The bosonic part of the action is of the form
\begin{equation}
\label{action}
   S = S_{\rm SG}+S_{\rm YM}
\end{equation}
where $S_{\rm SG}$ is the familiar eleven-dimensional supergravity
\begin{equation}
 S_{\rm SG} = -\frac{1}{2\k^2}\int_{M^{11}}\sqrt{-g}\left[ 
                    R+\frac{1}{24}G_{IJKL}G^{IJKL} 
           +\frac{\sqrt{2}}{1728}\e^{I_1...I_{11}}
               C_{I_1I_2I_3}G_{I_4...I_7}G_{I_8...I_{11}} \right]
\label{SSG}
\end{equation}
and $S_{\rm YM}$ are the two $E_8$ Yang-Mills theories on the orbifold planes
explicitly given by~\footnote{We note that there is a debate in the
literature about the precise value of the Yang-Mills coupling constant
in terms of $\k$. While we quote the original value~\cite{hw2,deA}, the
value found in ref.~\cite{conrad} is smaller.
In the second case, the coefficients in the Yang-Mills action~\eqref{SYM} 
and the Bianchi identity~\eqref{Bianchi} should both be multiplied by 
$2^{-1/3}$. This potential factor will not be essential in the following 
discussion as it will simply lead to a redefinition of the five-dimensional 
coupling constants. We will comment on this point later on.}
\begin{multline}
   S_{\rm YM} = - \frac{1}{8\pi\k^2}\left(\frac{\k}{4\pi}\right)^{2/3}
           \int_{M_{10}^{(1)}}\sqrt{-g}\;\left\{
           \tr(F^{(1)})^2 - \frac{1}{2}\tr R^2\right\} \\ {}
        - \frac{1}{8\pi\k^2}\left(\frac{\k}{4\pi}\right)^{2/3}
           \int_{M_{10}^{(2)}}\sqrt{-g}\;\left\{
           \tr(F^{(2)})^2 - \frac{1}{2}\tr R^2\right\}\; .
\label{SYM}
\end{multline}
Here $F_{\bar{I}\bar{J}}^{(i)}$ are the two $E_8$ gauge field strengths and
$C_{IJK}$ is the 3-form with field strength
$G_{IJKL}=24\,\partial_{[I}C_{JKL]}$. In order for the above 
theory to be supersymmetric as well as anomaly free, the Bianchi
identity for $G$ should receive a correction such that
\begin{equation}
 (dG)_{11\bar{I}\bar{J}\bar{K}\bar{L}} = 
    -\frac{1}{2\sqrt{2}\pi}
    \left(\frac{\k}{4\pi}\right)^{2/3} \left\{ 
       J^{(1)}\d (x^{11}) + J^{(2)}\d (x^{11}-\pi\r )
       \right\}_{\bar{I}\bar{J}\bar{K}\bar{L}} \label{Bianchi}
\end{equation}
where the sources are given by 
\begin{equation}
 J^{(i)}
    = {\rm tr}F^{(i)}\wedge F^{(i)} 
      - \frac{1}{2}{\rm tr}R\wedge R \; .\label{J}
\end{equation}
Under the $Z_2$ orbifold symmetry, the field components $g_{\bar{I}\bar{J}}$,
$g_{11,11}$, $C_{\bar{I}\bar{J}11}$ are even, while $g_{\bar{I}11}$,
$C_{\bar{I}\bar{J}\bar{K}}$ are odd. We note that the above boundary
actions contain, in addition to the Yang-Mills terms, $\tr R^2$ terms which
were not part of the original theory
derived in~\cite{hw2}. It was argued in ref.~\cite{low1} that these terms
are required by supersymmetry, since they pair with the $R^2$ terms in the
Bianchi identity~\eqref{Bianchi} in analogy to the weakly coupled case.
The existence of these terms will be of some importance in the following.

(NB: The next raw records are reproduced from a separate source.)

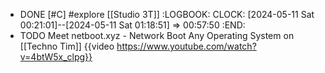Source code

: - DONE [#C] #explore [[Studio 3T]]
  :LOGBOOK:
  CLOCK: [2024-05-11 Sat 00:21:01]--[2024-05-11 Sat 01:18:51] =>  00:57:50
  :END:
- TODO Meet netboot.xyz - Network Boot Any Operating System on [[Techno Tim]]
  {{video https://www.youtube.com/watch?v=4btW5x_clpg}}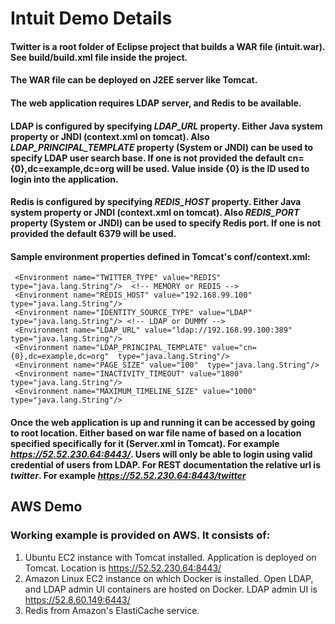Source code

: # Intuit Demo Details

#### Twitter is a root folder of Eclipse project that builds a WAR file (<b>intuit.war</b>). See build/build.xml file inside the project.
#### The WAR file can be deployed on J2EE server like Tomcat.
#### The web application requires LDAP server, and Redis to be available.
#### LDAP is configured by specifying <b><i>LDAP_URL</i></b> property. Either Java system property or JNDI (context.xml on tomcat). Also <b><i>LDAP_PRINCIPAL_TEMPLATE</i></b> property (System or JNDI) can be used to specify LDAP user search base. If one is not provided the default <b>cn={0},dc=example,dc=org</b> will be used.  Value inside <b>{0}</b> is the ID used to login into the application.
#### Redis is configured by specifying <b><i>REDIS_HOST</i></b> property. Either  Java system property or JNDI (context.xml on tomcat).  Also <b><i>REDIS_PORT</i></b> property (System or JNDI) can be used to specify Redis port. If one is not provided the default <b>6379</b> will be used. 
#### Sample environment properties defined in Tomcat's conf/context.xml:
     <Environment name="TWITTER_TYPE" value="REDIS"  type="java.lang.String"/>  <!-- MEMORY or REDIS -->
     <Environment name="REDIS_HOST" value="192.168.99.100" type="java.lang.String"/> 	
     <Environment name="IDENTITY_SOURCE_TYPE" value="LDAP" type="java.lang.String"/> <!-- LDAP or DUMMY -->	
     <Environment name="LDAP_URL" value="ldap://192.168.99.100:389"  type="java.lang.String"/>
     <Environment name="LDAP_PRINCIPAL_TEMPLATE" value="cn={0},dc=example,dc=org"  type="java.lang.String"/>
     <Environment name="PAGE_SIZE" value="100"  type="java.lang.String"/>	
     <Environment name="INACTIVITY_TIMEOUT" value="1800"  type="java.lang.String"/>	
     <Environment name="MAXIMUM_TIMELINE_SIZE" value="1000"  type="java.lang.String"/>
     
#### Once the web application is up and running it can be accessed by going to root location. Either based on war file name of based on a location specified specifically for it (Server.xml in Tomcat).  For example <i>https://52.52.230.64:8443/</i>. Users will only be able to login using valid credential of users from LDAP.  For REST documentation the relative url is <i>twitter</i>. For example  <i>https://52.52.230.64:8443/twitter</i>

## AWS Demo

### Working example is provided on AWS. It consists of:
1. Ubuntu EC2 instance with Tomcat installed. Application is deployed on Tomcat.  Location is https://52.52.230.64:8443/
2. Amazon Linux EC2 instance on which Docker is installed. Open LDAP, and LDAP admin UI containers are hosted on Docker.  LDAP admin UI is https://52.8.60.149:6443/
3. Redis from Amazon's ElastiCache service.

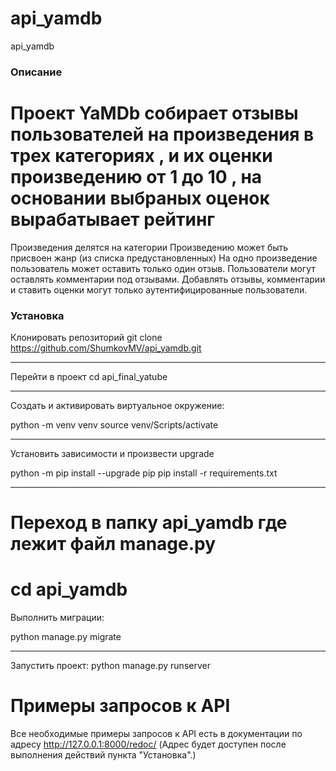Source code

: # api_yamdb
api_yamdb
 
### Описание ###
# Проект YaMDb собирает отзывы пользователей на произведения в трех категориях , и их оценки произведению от 1 до 10  , на основании выбраных оценок вырабатывает рейтинг
Произведения делятся на категории
Произведению может быть присвоен жанр (из списка предустановленных)
На одно произведение пользователь может оставить только один отзыв. 
Пользователи могут оставлять комментарии под отзывами.
Добавлять отзывы, комментарии и ставить оценки могут только аутентифицированные пользователи.

### Установка ###
Клонировать репозиторий 
git clone https://github.com/ShumkovMV/api_yamdb.git

***************************

Перейти в проект
cd api_final_yatube

***************************
Создать и активировать виртуальное окружение:

python -m venv venv
source venv/Scripts/activate

**********************************************************************************
Установить зависимости и произвести upgrade

python -m pip install --upgrade pip
pip install -r requirements.txt

*********************************************************
# Переход в папку api_yamdb где лежит файл manage.py
# cd api_yamdb

Выполнить миграции:

python manage.py migrate

*********************************************************
Запустить проект:
python manage.py runserver


# Примеры запросов к API

 Все необходимые примеры запросов к API есть в документации по адресу http://127.0.0.1:8000/redoc/ (Адрес будет доступен после выполнения действий пункта "Установка".)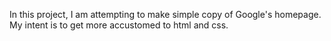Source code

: In this project, I am attempting to make simple copy of Google's homepage. My intent is to get more accustomed to html and css. 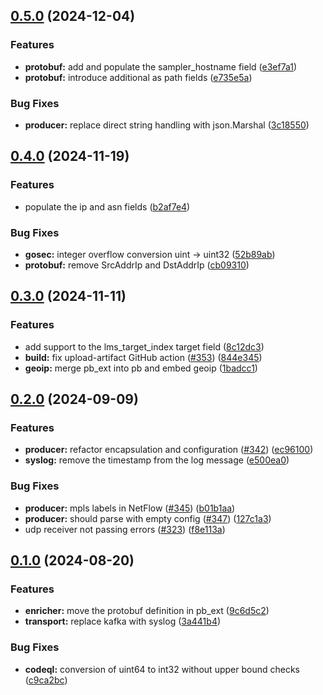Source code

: ## [0.5.0](https://github.com/tgragnato/goflow/compare/v0.4.0...v0.5.0) (2024-12-04)


### Features

* **protobuf:** add and populate the sampler_hostname field ([e3ef7a1](https://github.com/tgragnato/goflow/commit/e3ef7a1e8eb3ff8d02b6c499feeb769d97572722))
* **protobuf:** introduce additional as path fields ([e735e5a](https://github.com/tgragnato/goflow/commit/e735e5a9764c52def45b05d54d76a9417f41f43a))


### Bug Fixes

* **producer:** replace direct string handling with json.Marshal ([3c18550](https://github.com/tgragnato/goflow/commit/3c185506325ee1b4f9024f3f58cc8580eb80665f))

## [0.4.0](https://github.com/tgragnato/goflow/compare/v0.3.0...v0.4.0) (2024-11-19)


### Features

* populate the ip and asn fields ([b2af7e4](https://github.com/tgragnato/goflow/commit/b2af7e4be306197add35c1d9e23dd1d05fa000c3))


### Bug Fixes

* **gosec:** integer overflow conversion uint -> uint32 ([52b89ab](https://github.com/tgragnato/goflow/commit/52b89abea762495487cb54d43f6a3208b760503a))
* **protobuf:** remove SrcAddrIp and DstAddrIp ([cb09310](https://github.com/tgragnato/goflow/commit/cb093100a2de215978835845a4733b9a9ec45a35))

## [0.3.0](https://github.com/tgragnato/goflow/compare/v0.2.0...v0.3.0) (2024-11-11)


### Features

* add support to the lms_target_index target field ([8c12dc3](https://github.com/tgragnato/goflow/commit/8c12dc3e3f3b9d2e66c67d28f61933f059484195))
* **build:** fix upload-artifact GitHub action ([#353](https://github.com/tgragnato/goflow/issues/353)) ([844e345](https://github.com/tgragnato/goflow/commit/844e3457555e796adafd22a26d84580049fb4f7d))
* **geoip:** merge pb_ext into pb and embed geoip ([1badcc1](https://github.com/tgragnato/goflow/commit/1badcc1c13bc3f8cde1587201b58f3d8d8ca352e))

## [0.2.0](https://github.com/tgragnato/goflow/compare/v0.1.0...v0.2.0) (2024-09-09)


### Features

* **producer:** refactor encapsulation and configuration ([#342](https://github.com/tgragnato/goflow/issues/342)) ([ec96100](https://github.com/tgragnato/goflow/commit/ec961004f02c405ffd644103de4b3aa50d11c3fb))
* **syslog:** remove the timestamp from the log message ([e500ea0](https://github.com/tgragnato/goflow/commit/e500ea0e1c4a73b88f4a37427ba1097a5e0d5176))


### Bug Fixes

* **producer:** mpls labels in NetFlow ([#345](https://github.com/tgragnato/goflow/issues/345)) ([b01b1aa](https://github.com/tgragnato/goflow/commit/b01b1aacd2e450f9db47c8086c22253e5cfc9bc1))
* **producer:** should parse with empty config ([#347](https://github.com/tgragnato/goflow/issues/347)) ([127c1a3](https://github.com/tgragnato/goflow/commit/127c1a3272125fa41c22af7e93ac14700711793d))
* udp receiver not passing errors ([#323](https://github.com/tgragnato/goflow/issues/323)) ([f8e113a](https://github.com/tgragnato/goflow/commit/f8e113a38469c40c0d1824e534ea06eee193d59e))

## [0.1.0](https://github.com/tgragnato/goflow/compare/v0.0.1...v0.1.0) (2024-08-20)


### Features

* **enricher:** move the protobuf definition in pb_ext ([9c6d5c2](https://github.com/tgragnato/goflow/commit/9c6d5c2907d58316d883b6cfed89ae2ebfdbb40f))
* **transport:** replace kafka with syslog ([3a441b4](https://github.com/tgragnato/goflow/commit/3a441b4db4fb09f0893193dded4d1290515bc88a))


### Bug Fixes

* **codeql:** conversion of uint64 to int32 without upper bound checks ([c9ca2bc](https://github.com/tgragnato/goflow/commit/c9ca2bc5eabfe396c475e1f7a49c8c32c5cdee40))

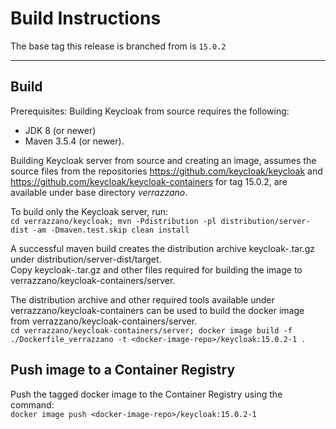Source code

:# Build Instructions

The base tag this release is branched from is `15.0.2`

---
## Build
Prerequisites: Building Keycloak from source requires the following:
* JDK 8 (or newer)
* Maven 3.5.4 (or newer).

Building Keycloak server from source and creating an image, assumes the source files from the repositories https://github.com/keycloak/keycloak
and https://github.com/keycloak/keycloak-containers for tag 15.0.2, are available under base directory _verrazzano_.

To build only the Keycloak server, run:  
`cd verrazzano/keycloak; mvn -Pdistribution -pl distribution/server-dist -am -Dmaven.test.skip clean install`

A successful maven build creates the distribution archive keycloak-<version>.tar.gz under distribution/server-dist/target.  
Copy keycloak-<version>.tar.gz and other files required for building the image to verrazzano/keycloak-containers/server.  

The distribution archive and other required tools available under verrazzano/keycloak-containers can be used to build the docker image
from verrazzano/keycloak-containers/server.  
`
cd verrazzano/keycloak-containers/server; docker image build -f ./Dockerfile_verrazzano -t <docker-image-repo>/keycloak:15.0.2-1 .
`

## Push image to a Container Registry
Push the tagged docker image to the Container Registry using the command:  
`docker image push <docker-image-repo>/keycloak:15.0.2-1`

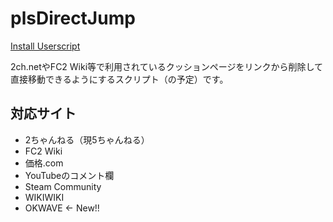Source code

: # plsDirectJump

[Install Userscript](https://github.com/PC-CNT/UserscriptWorks/raw/main/plsDirectJump/plsDirectJump.user.js)

2ch.netやFC2 Wiki等で利用されているクッションページをリンクから削除して直接移動できるようにするスクリプト（の予定）です。

## 対応サイト

* 2ちゃんねる（現5ちゃんねる）
* FC2 Wiki
* 価格.com
* YouTubeのコメント欄
* Steam Community
* WIKIWIKI
* OKWAVE ← New!!
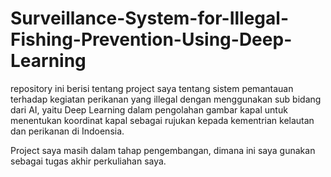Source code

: # Surveillance-System-for-Illegal-Fishing-Prevention-Using-Deep-Learning
repository ini berisi tentang project saya tentang sistem pemantauan terhadap kegiatan perikanan yang illegal dengan menggunakan sub bidang dari AI, yaitu Deep Learning dalam pengolahan gambar kapal untuk menentukan koordinat kapal sebagai rujukan kepada kementrian kelautan dan perikanan di Indoensia.

Project saya masih dalam tahap pengembangan, dimana ini saya gunakan sebagai tugas akhir perkuliahan saya.
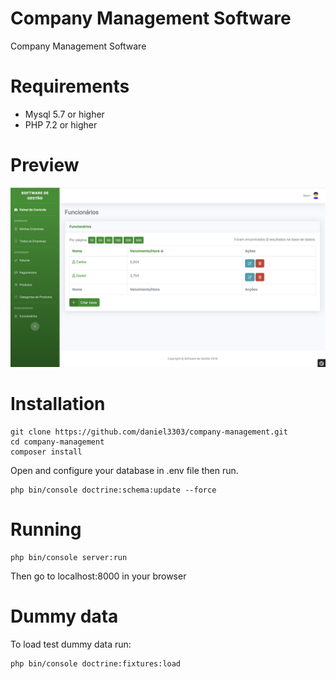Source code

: # Company Management Software
Company Management Software

# Requirements
- Mysql 5.7 or higher
- PHP 7.2 or higher

# Preview
![Software Preview](https://raw.githubusercontent.com/daniel3303/company-management/master/preview.png)


# Installation
    git clone https://github.com/daniel3303/company-management.git
    cd company-management
    composer install
    
Open and configure your database in .env file then run.
    
    php bin/console doctrine:schema:update --force
    
# Running
    php bin/console server:run
   
Then go to localhost:8000 in your browser

# Dummy data
To load test dummy data run:

    php bin/console doctrine:fixtures:load
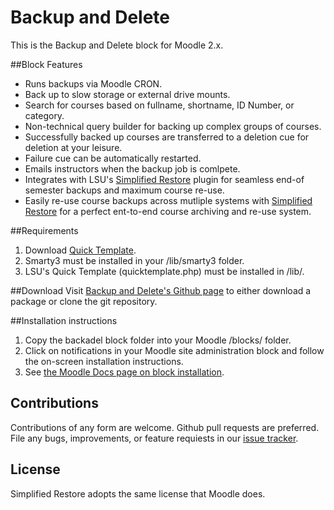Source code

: # Backup and Delete

This is the Backup and Delete block for Moodle 2.x.

##Block Features
* Runs backups via Moodle CRON.
* Back up to slow storage or external drive mounts.
* Search for courses based on fullname, shortname, ID Number, or category.
* Non-technical query builder for backing up complex groups of courses.
* Successfully backed up courses are transferred to a deletion cue for deletion at your leisure.
* Failure cue can be automatically restarted.
* Emails instructors when the backup job is comlpete.
* Integrates with LSU's [Simplified Restore][simple_restore_github] plugin for seamless end-of semester backups and maximum course re-use.
* Easily re-use course backups across mutliple systems with [Simplified Restore][simple_restore_github] for a perfect ent-to-end course archiving and re-use system.

##Requirements
1. Download [Quick Template][quick_template].
1. Smarty3 must be installed in your /lib/smarty3 folder.
1. LSU's Quick Template (quicktemplate.php) must be installed in /lib/.

##Download
Visit [Backup and Delete's Github page][backadel_github] to either download a package or clone the git repository.

##Installation instructions
1. Copy the backadel block folder into your Moodle /blocks/ folder.
1. Click on notifications in your Moodle site administration block and follow the on-screen installation instructions.
1. See [the Moodle Docs page on block installation][block_doc].

## Contributions
Contributions of any form are welcome. Github pull requests are preferred.
File any bugs, improvements, or feature requiests in our [issue tracker][issues].

## License
Simplified Restore adopts the same license that Moodle does.

[simple_restore_github]: https://github.com/lsuits/simple_restore
[backadel_github]: https://github.com/lsuits/backadel
[block_doc]: http://docs.moodle.org/20/en/Installing_contributed_modules_or_plugins#Block_installation
[issues]: https://github.com/lsuits/backadel/issues
[quick_template]: https://github.com/lsuits/quick_template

One way to view this theory is to draw an analogy between the orbifold
planes and D-branes in Type II theories. A collection of D$p$-branes
is described by a $U(N)$ gauge theory. The D$p$-brane charge is
measured by $\tr{\bf 1}=N$, while exciting a D$(p-2)$-brane charge
corresponds to having a non-trivial $\tr F$, and a D$(p-4)$-brane
charge corresponds to non-trivial $\tr F\w F$ and
so on~\cite{li1}. Similarly, if the original D-branes are on a curved
manifold then there is also an induced charge for lower-dimensional
branes given by $\tr R\w R$ and higher even powers~\cite{ghm}.
Applying this picture to our situation,  the r\^ole of the $U(N)$ gauge
field on the $D$-brane worldvolume is here played by the $E_8$ gauge fields
on the orbifold planes. The correction to the Bianchi
identity then has the interpretation of exciting an M5-brane charge in
the orbifold plane. In ref.~\cite{llo} this picture has been made explicit by
constructing a gauge five-brane in this theory.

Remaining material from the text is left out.